Kinerja Badan Meteorologi Klimatologi dan Geofisika (BMKG) mendapat sorotan wakil rakyat di Senayan. Terutama menyangkut peringatan dini.

"BMKG hanya memprediksi bencana hingga 10 bulan ke depan, padahal itu kan amat berbahaya soalnya kita punya geografis yang rentan terhadap bencana," ujar Ketua Komisi V DPR, Fary Djemi Francis di gedung Nusantara II Senayan, Jakarta, Selasa (2/10).

Beberapa waktu sebelum gempa dan tsunami menghantam wilayah Sulawesi Tengah, saat rapat dengar pendapat dengan komisinya, ia pribadi sempat melontarkan rasa kecewa atas pertanggungjawaban anggaran BMKG.
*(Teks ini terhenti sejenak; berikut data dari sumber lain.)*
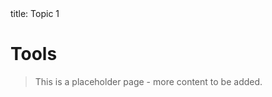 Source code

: <frontmatter>
  title: Topic 1
</frontmatter>

<br>

# Tools

> This is a placeholder page - more content to be added.
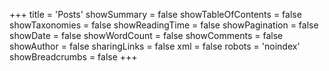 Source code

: +++
title = 'Posts'
showSummary = false
showTableOfContents = false
showTaxonomies = false
showReadingTime = false
showPagination = false
showDate = false
showWordCount = false
showComments = false
showAuthor = false
sharingLinks = false
xml = false
robots = 'noindex'
showBreadcrumbs = false
+++ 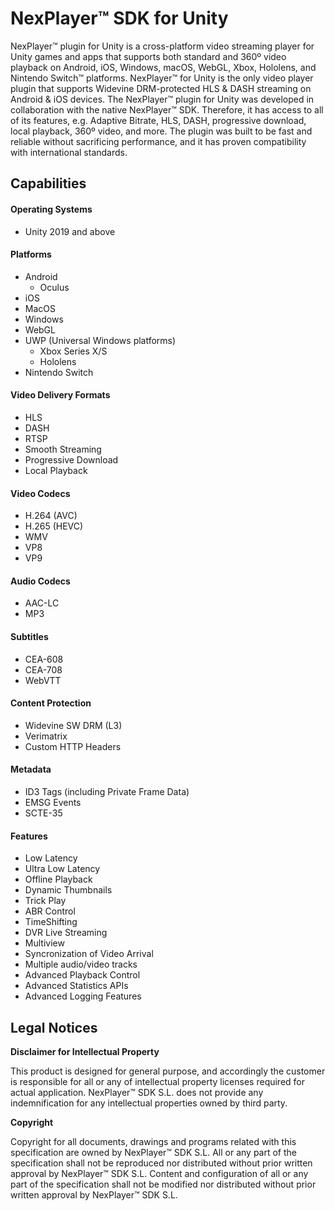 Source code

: # NexPlayer™ SDK for Unity

NexPlayer™ plugin for Unity is a cross-platform video streaming player for Unity games and apps that supports both standard and 360º video playback on Android, iOS, Windows, macOS, WebGL, Xbox, Hololens, and Nintendo Switch™ platforms. NexPlayer™ for Unity is the only video player plugin that supports Widevine DRM-protected HLS & DASH streaming on Android & iOS devices. The NexPlayer™ plugin for Unity was developed in collaboration with the native NexPlayer™ SDK. Therefore, it has access to all of its features, e.g. Adaptive Bitrate, HLS, DASH, progressive download, local playback, 360º video, and more. The plugin was built to be fast and reliable without sacrificing performance, and it has proven compatibility with international standards.

## Capabilities

#### Operating Systems

- Unity 2019 and above

#### Platforms

- Android
 	- Oculus
- iOS
- MacOS
- Windows
- WebGL
- UWP (Universal Windows platforms)
	- Xbox Series X/S
	- Hololens
- Nintendo Switch

#### Video Delivery Formats

- HLS
- DASH
- RTSP
- Smooth Streaming
- Progressive Download
- Local Playback

#### Video Codecs

- H.264 (AVC)
- H.265 (HEVC)
- WMV
- VP8
- VP9

#### Audio Codecs

- AAC-LC
- MP3

#### Subtitles

- CEA-608
- CEA-708
- WebVTT

#### Content Protection

- Widevine SW DRM (L3)
- Verimatrix
- Custom HTTP Headers

#### Metadata

- ID3 Tags (including Private Frame Data)
- EMSG Events
- SCTE-35

#### Features

- Low Latency
- Ultra Low Latency
- Offline Playback
- Dynamic Thumbnails
- Trick Play
- ABR Control
- TimeShifting 
- DVR Live Streaming
- Multiview
- Syncronization of Video Arrival
- Multiple audio/video tracks
- Advanced Playback Control
- Advanced Statistics APIs
- Advanced Logging Features

## Legal Notices

**Disclaimer for Intellectual Property**

This product is designed for general purpose, and accordingly the customer is responsible for all or any of intellectual property licenses required for actual application. NexPlayer™ SDK S.L. does not provide any indemnification for any intellectual properties owned by third party.

**Copyright**

Copyright for all documents, drawings and programs related with this specification are owned by NexPlayer™ SDK S.L. All or any part of the specification shall not be reproduced nor distributed without prior written approval by NexPlayer™ SDK S.L. Content and configuration of all or any part of the specification shall not be modified nor distributed without prior written approval by NexPlayer™ SDK S.L.
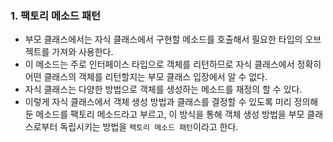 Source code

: ### 1. 팩토리 메소드 패턴

- 부모 클래스에서는 자식 클래스에서 구현할 메소드를 호출해서 필요한 타입의 오브젝트를 가져와 사용한다.
- 이 메소드는 주로 인터페이스 타입으로 객체를 리턴하므로 자식 클래스에서 정확히 어떤 클래스의 객체를 리턴할지는 부모 클래스 입장에서 알 수 없다.
- 자식 클래스는 다양한 방법으로 객체를 생성하는 메소드를 재정의 할 수 있다.
- 이렇게 자식 클래스에서 객체 생성 방법과 클래스를 결정할 수 있도록 미리 정의해둔 메소드를 팩토리 메소드라고 부르고, 이 방식을 통해 객체 생성 방법을 부모 클래스로부터 독립시키는 방법을 `팩토리 메소드 패턴`이라고 한다.


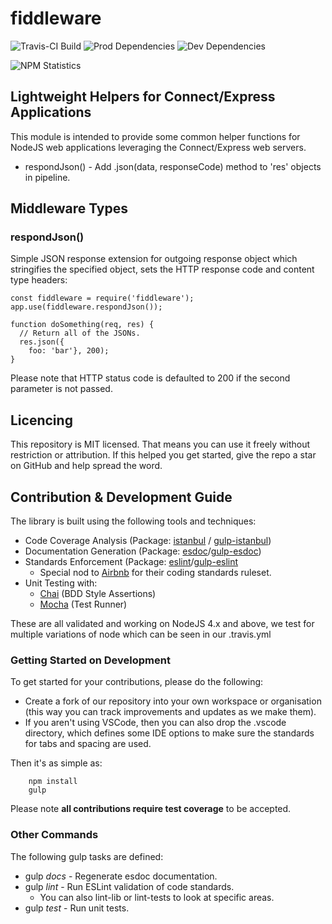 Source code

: # fiddleware
![Travis-CI Build](https://travis-ci.org/steve-gray/fiddleware.svg?branch=master)
![Prod Dependencies](https://david-dm.org/steve-gray/fiddleware/status.svg)
![Dev Dependencies](https://david-dm.org/steve-gray/fiddleware/dev-status.svg)

![NPM Statistics](https://nodei.co/npm/fiddleware.png?downloads=true&downloadRank=true&stars=true)

## Lightweight Helpers for Connect/Express Applications
This module is intended to provide some common helper functions for NodeJS web applications
leveraging the Connect/Express web servers.

* respondJson() - Add .json(data, responseCode) method to 'res' objects in pipeline.

## Middleware Types
### **respondJson()**
Simple JSON response extension for outgoing response object which stringifies the 
specified object, sets the HTTP response code and content type headers:

    const fiddleware = require('fiddleware');    
    app.use(fiddleware.respondJson());

    function doSomething(req, res) {
      // Return all of the JSONs.
      res.json({
        foo: 'bar'}, 200);
    }

Please note that HTTP status code is defaulted to 200 if the second parameter is not passed. 

## Licencing
This repository is MIT licensed. That means you can use it freely without restriction or attribution. 
If this helped you get started, give the repo a star on GitHub and help spread the word.

## Contribution & Development Guide
The library is built using the following tools and techniques:

- Code Coverage Analysis (Package: [istanbul](https://github.com/gotwarlost/istanbul) / [gulp-istanbul](https://github.com/SBoudrias/gulp-istanbul))
- Documentation Generation (Package: [esdoc](https://github.com/esdoc/esdoc)/[gulp-esdoc](https://github.com/nanopx/gulp-esdoc))
- Standards Enforcement (Package: [eslint](https://github.com/eslint/eslint)/[gulp-eslint](https://github.com/adametry/gulp-eslint)
    - Special nod to [Airbnb](https://github.com/airbnb/javascript/) for their coding standards ruleset.
- Unit Testing with:
    - [Chai](https://github.com/chaijs/chai) (BDD Style Assertions)
    - [Mocha](https://github.com/mochajs/mocha) (Test Runner)

These are all validated and working on NodeJS 4.x and above, we test for multiple
variations of node which can be seen in our .travis.yml

### Getting Started on Development
To get started for your contributions, please do the following:

* Create a fork of our repository into your own workspace or organisation 
    (this way you can track improvements and updates as we make them).
* If you aren't using VSCode, then you can also drop the .vscode directory, 
which defines some IDE options to make sure the standards for tabs and spacing
are used.

Then it's as simple as:

        npm install
        gulp

Please note __all contributions require test coverage__ to be accepted.

### Other Commands
The following gulp tasks are defined:

* gulp *docs* - Regenerate esdoc documentation.
* gulp *lint* - Run ESLint validation of code standards. 
    - You can also lint-lib or lint-tests to look at specific areas.
* gulp *test* - Run unit tests.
"Ini membuat kami Fraksi Gerindra keluar, walk out saat rapat anggaran 2018 dengan kepala BMKG (Dwikorita Karnawati) karena kami pertanyakan soal pertanggungjawaban anggaran yang sudah diberikan Rp 1,7 triliun," tegasnya.

Menurut Fary, BMKG harus bertanggung jawab terkait besarnya resiko bencana yang dihadapi Indonesia belakangan ini.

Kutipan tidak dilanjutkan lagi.